## Work instructions
Everything from the first line of the data below through the line that contains "in passive sentences." should be written out exactly, please, and nothing more; the pictures stay out.

── Records shown

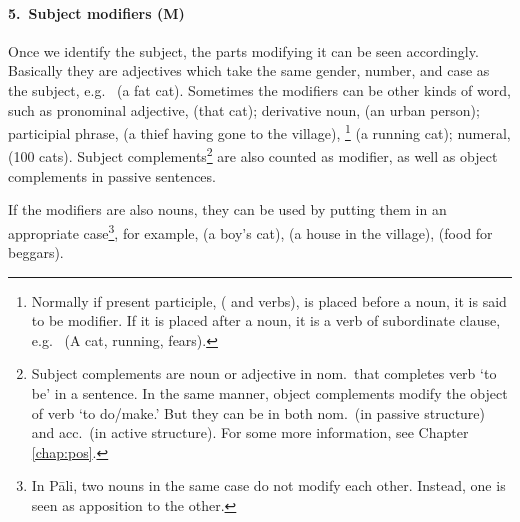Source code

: \paragraph*{5.\ Subject modifiers (\textbf{M})} Once we identify the subject, the parts modifying it can be seen accordingly. Basically they are adjectives which take the same gender, number, and case as the subject, e.g.\  (a fat cat). Sometimes the modifiers can be other kinds of word, such as pronominal adjective,  (that cat); derivative noun,  (an urban person); participial phrase,  (a thief having gone to the village), \footnote{Normally if present participle, ( and  verbs), is placed before a noun, it is said to be modifier. If it is placed after a noun, it is a verb of subordinate clause, e.g.\  (A cat, running, fears).} (a running cat); numeral,  (100 cats). Subject complements\footnote{Subject complements are noun or adjective in nom.\ that completes verb `to be' in a sentence. In the same manner, object complements modify the object of verb `to do/make.' But they can be in both nom.\ (in passive structure) and acc.\ (in active structure). For some more information, see Chapter \ref{chap:pos}.} are also counted as modifier, as well as object complements in passive sentences.

If the modifiers are also nouns, they can be used by putting them in an appropriate case\footnote{In P\=ali, two nouns in the same case do not modify each other. Instead, one is seen as apposition to the other.}, for example,  (a boy's cat),  (a house in the village),  (food for beggars).

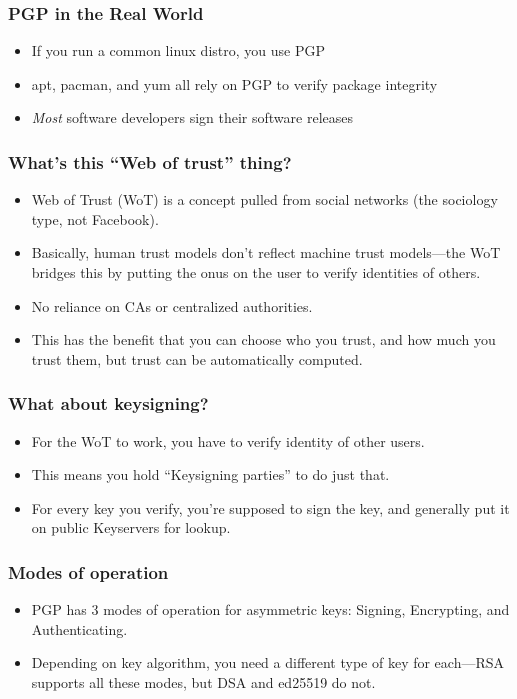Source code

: \documentclass[aspectratio=1610,bigger,utf8]{beamer}
\begin{document}
\begin{frame}
	\frametitle{PGP in the Real World}
	\begin{itemize}
		\item If you run a common linux distro, you use PGP
		\item apt, pacman, and yum all rely on PGP to verify package
			integrity
		\item \emph{Most} software developers sign their software
			releases
	\end{itemize}
\end{frame}
\begin{frame}
	\frametitle{What's this ``Web of trust'' thing?}
	\begin{itemize}
		\item Web of Trust (WoT) is a concept pulled from social
			networks (the sociology type, not Facebook).
		\item Basically, human trust models don't reflect machine trust
			models---the WoT bridges this by putting the onus on
			the user to verify identities of others.
		\item No reliance on CAs or centralized authorities.
		\item This has the benefit that you can choose who you trust,
			and how much you trust them, but trust can be
			automatically computed.
	\end{itemize}
\end{frame}
\begin{frame}
	\frametitle{What about keysigning?}
	\begin{itemize}
		\item For the WoT to work, you have to verify identity of other
			users.
		\item This means you hold ``Keysigning parties'' to do just that.
		\item For every key you verify, you're supposed to sign the
			key, and generally put it on public \alert{Keyservers}
			for lookup.
	\end{itemize}
\end{frame}
\begin{frame}
	\frametitle{Modes of operation}
	\begin{itemize}
		\item PGP has 3 modes of operation for asymmetric keys: Signing,
			Encrypting, and Authenticating.
		\item Depending on key algorithm, you need a different type of
			key for each---RSA supports all these modes, but DSA
			and ed25519 do not.
	\end{itemize}
\end{frame}
\end{document}
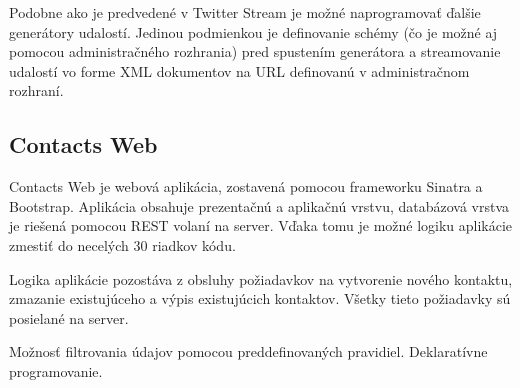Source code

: 	Podobne ako je predvedené v Twitter Stream je možné naprogramovať ďalšie generátory udalostí. Jedinou podmienkou je definovanie schémy (čo je možné aj pomocou administračného rozhrania) pred spustením generátora a streamovanie udalostí vo forme XML dokumentov na URL definovanú v administračnom rozhraní.
	
	\subsection{Contacts Web}
	Contacts Web je webová aplikácia, zostavená pomocou frameworku Sinatra a Bootstrap. Aplikácia obsahuje prezentačnú a aplikačnú vrstvu, databázová vrstva je riešená pomocou REST volaní na server. Vďaka tomu je možné logiku aplikácie zmestiť do necelých 30 riadkov kódu.
	
	Logika aplikácie pozostáva z obsluhy požiadavkov na vytvorenie nového kontaktu, zmazanie existujúceho a výpis existujúcich kontaktov. Všetky tieto požiadavky sú posielané na server.
	
	Možnosť filtrovania údajov pomocou preddefinovaných pravidiel.
	Deklaratívne programovanie.
	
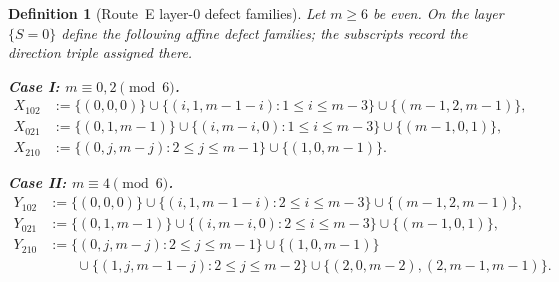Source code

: \documentclass[11pt]{article}
\newtheorem{definition}{Definition}
\begin{document}
\begin{definition}[Route~E layer-$0$ defect families]\label{def:routeE-layer0-families}
Let $m\ge 6$ be even.
On the layer $\{S=0\}$ define the following affine defect families; the subscripts record the direction triple assigned there.

\smallskip
\noindent\textbf{Case I: $m\equiv 0,2\pmod 6$.}
\begin{align*}
X_{102}&:=\{(0,0,0)\}\cup\{(i,1,m-1-i):1\le i\le m-3\}\cup\{(m-1,2,m-1)\},\\
X_{021}&:=\{(0,1,m-1)\}\cup\{(i,m-i,0):1\le i\le m-3\}\cup\{(m-1,0,1)\},\\
X_{210}&:=\{(0,j,m-j):2\le j\le m-1\}\cup\{(1,0,m-1)\}.
\end{align*}

\smallskip
\noindent\textbf{Case II: $m\equiv 4\pmod 6$.}
\begin{align*}
Y_{102}&:=\{(0,0,0)\}\cup\{(i,1,m-1-i):2\le i\le m-3\}\cup\{(m-1,2,m-1)\},\\
Y_{021}&:=\{(0,1,m-1)\}\cup\{(i,m-i,0):2\le i\le m-3\}\cup\{(m-1,0,1)\},\\
Y_{210}&:=\{(0,j,m-j):2\le j\le m-1\}\cup\{(1,0,m-1)\}\\
&\hspace{2em}\cup\{(1,j,m-1-j):2\le j\le m-2\}\cup\{(2,0,m-2),(2,m-1,m-1)\}.
\end{align*}
\end{definition}
\end{document}
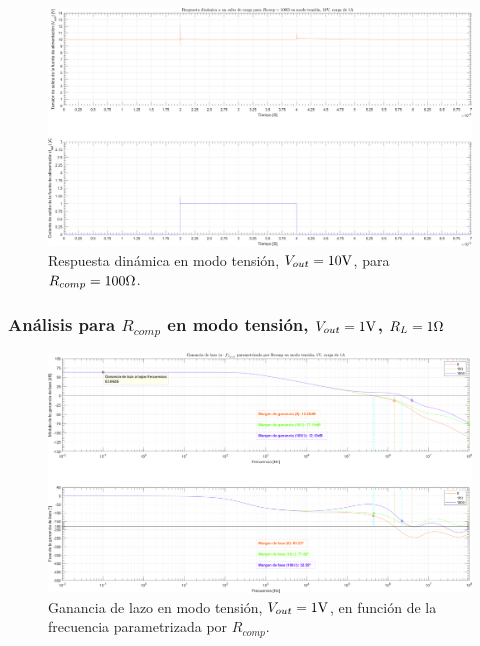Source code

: \clearpage

\begin{figure}[H] %
\begin{center}
\includegraphics[width=1.1 \textwidth, angle=90]{./img/plots/dynamic/power_supply_RCOMP_100_STEP_Modo1.png}
\caption{\label{fig:fig_power_supply_RCOMP_STEP_20n_Modo1}\footnotesize{Respuesta dinámica en modo tensión, $V_{out} = 10 \si[per-mode=symbol]{\volt}$, para $R_{comp} = 100 \si[per-mode=symbol]{\ohm} $.}}
\end{center}
\end{figure}

\clearpage


\subsubsection{Análisis para $R_{comp}$ en modo tensión, $V_{out} = 1 \si[per-mode=symbol]{\volt}$, $R_{L} = 1 \si[per-mode=symbol]{\ohm}$}

\clearpage

\begin{figure}[H] %
\begin{center}
\includegraphics[width=1.1 \textwidth, angle=90]{./img/plots/loop/power_supply_RCOMP_LOOP_Modo2.png}
\caption{\label{fig:fig_power_supply_RCOMP_LOOP_Modo2}\footnotesize{Ganancia de lazo en modo tensión, $V_{out} = 1 \si[per-mode=symbol]{\volt}$, en función de la frecuencia parametrizada por $R_{comp}$.}}
\end{center}
\end{figure}



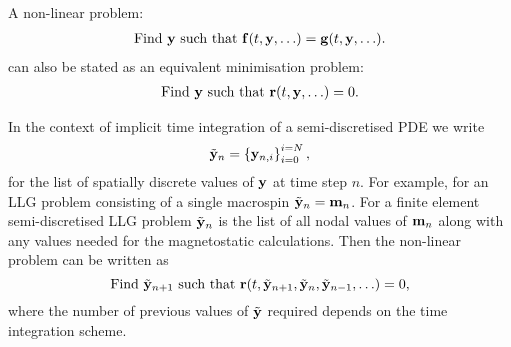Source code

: A non-linear problem:
\begin{equation}
  \begin{aligned}
    \text{Find $\mathbf{y}$ such that } {\mathbf{f}}(t, \mathbf{y}, \ldots) = {\mathbf{g}}(t, \mathbf{y}, \ldots).
  \end{aligned} 
\end{equation}
can also be stated as an equivalent minimisation problem:
\begin{equation}
  \label{eq:non-lin-system}
  \begin{aligned}
    \text{Find $\mathbf{y}$ such that } \mathbf{r}(t, \mathbf{y}, \ldots) = 0.
  \end{aligned}
\end{equation}

In the context of implicit time integration of a semi-discretised PDE we write
\begin{equation}
  \tilde{\mathbf{y}}_n = \left\{ {\mathbf{y}_{n,i}} \right\}_{i=0}^{i=N},
\end{equation}
for the list of spatially discrete values of $\mathbf{y}$ at time step $n$.
For example, for an LLG problem consisting of a single macrospin $\tilde{\mathbf{y}}_n = \mathbf{m}_n$.
For a finite element semi-discretised LLG problem $\tilde{\mathbf{y}}_n$ is the list of all nodal values of $\mathbf{m}_n$ along with any values needed for the magnetostatic calculations.
Then the non-linear problem can be written as 
\begin{equation}
  \text{Find $\tilde{\mathbf{y}}_{n+1}$ such that } \mathbf{r}(t, \tilde{\mathbf{y}}_{n+1}, \tilde{\mathbf{y}}_n, \tilde{\mathbf{y}}_{n-1}, \ldots) = 0,
\end{equation}
where the number of previous values of $\tilde{\mathbf{y}}$ required depends on the time integration scheme.

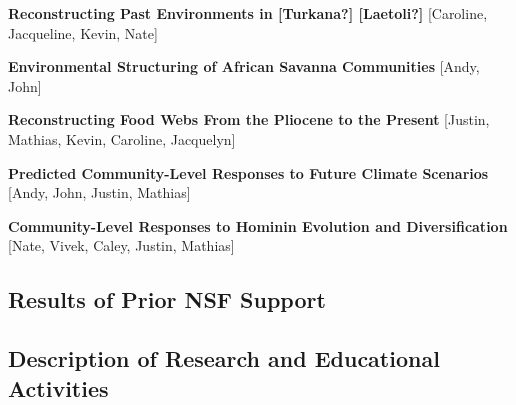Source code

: \documentclass[11pt]{article}
\begin{document}
\vspace{5 mm}

\noindent \textbf{Reconstructing Past Environments in [Turkana?] [Laetoli?]}
[Caroline, Jacqueline, Kevin, Nate]

\vspace{5 mm}

\noindent \textbf{Environmental Structuring of African Savanna Communities}
[Andy, John]

\vspace{5 mm}

\noindent \textbf{Reconstructing Food Webs From the Pliocene to the Present}
[Justin, Mathias, Kevin, Caroline, Jacquelyn]

\vspace{5 mm}

\noindent \textbf{Predicted Community-Level Responses to Future Climate Scenarios}
[Andy, John, Justin, Mathias]

\vspace{5 mm}

\noindent \textbf{Community-Level Responses to Hominin Evolution and Diversification}
[Nate, Vivek, Caley, Justin, Mathias]


\newpage

\subsection*{\large \textbf{Results of Prior NSF Support}}\vspace{-2mm}

\subsection*{\large \textbf{Description of Research and Educational Activities}}\vspace{-2mm}







\pagebreak
{}      %
\setcounter{page}{1}

%
%
\end{document}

────

## Task response
Source code

: \paragraph*{5.\ Subject modifiers (\textbf{M})} Once we identify the subject, the parts modifying it can be seen accordingly. Basically they are adjectives which take the same gender, number, and case as the subject, e.g.\  (a fat cat). Sometimes the modifiers can be other kinds of word, such as pronominal adjective,  (that cat); derivative noun,  (an urban person); participial phrase,  (a thief having gone to the village), \footnote{Normally if present participle, ( and  verbs), is placed before a noun, it is said to be modifier. If it is placed after a noun, it is a verb of subordinate clause, e.g.\  (A cat, running, fears).} (a running cat); numeral,  (100 cats). Subject complements\footnote{Subject complements are noun or adjective in nom.\ that completes verb `to be' in a sentence. In the same manner, object complements modify the object of verb `to do/make.' But they can be in both nom.\ (in passive structure) and acc.\ (in active structure). For some more information, see Chapter \ref{chap:pos}.} are also counted as modifier, as well as object complements in passive sentences.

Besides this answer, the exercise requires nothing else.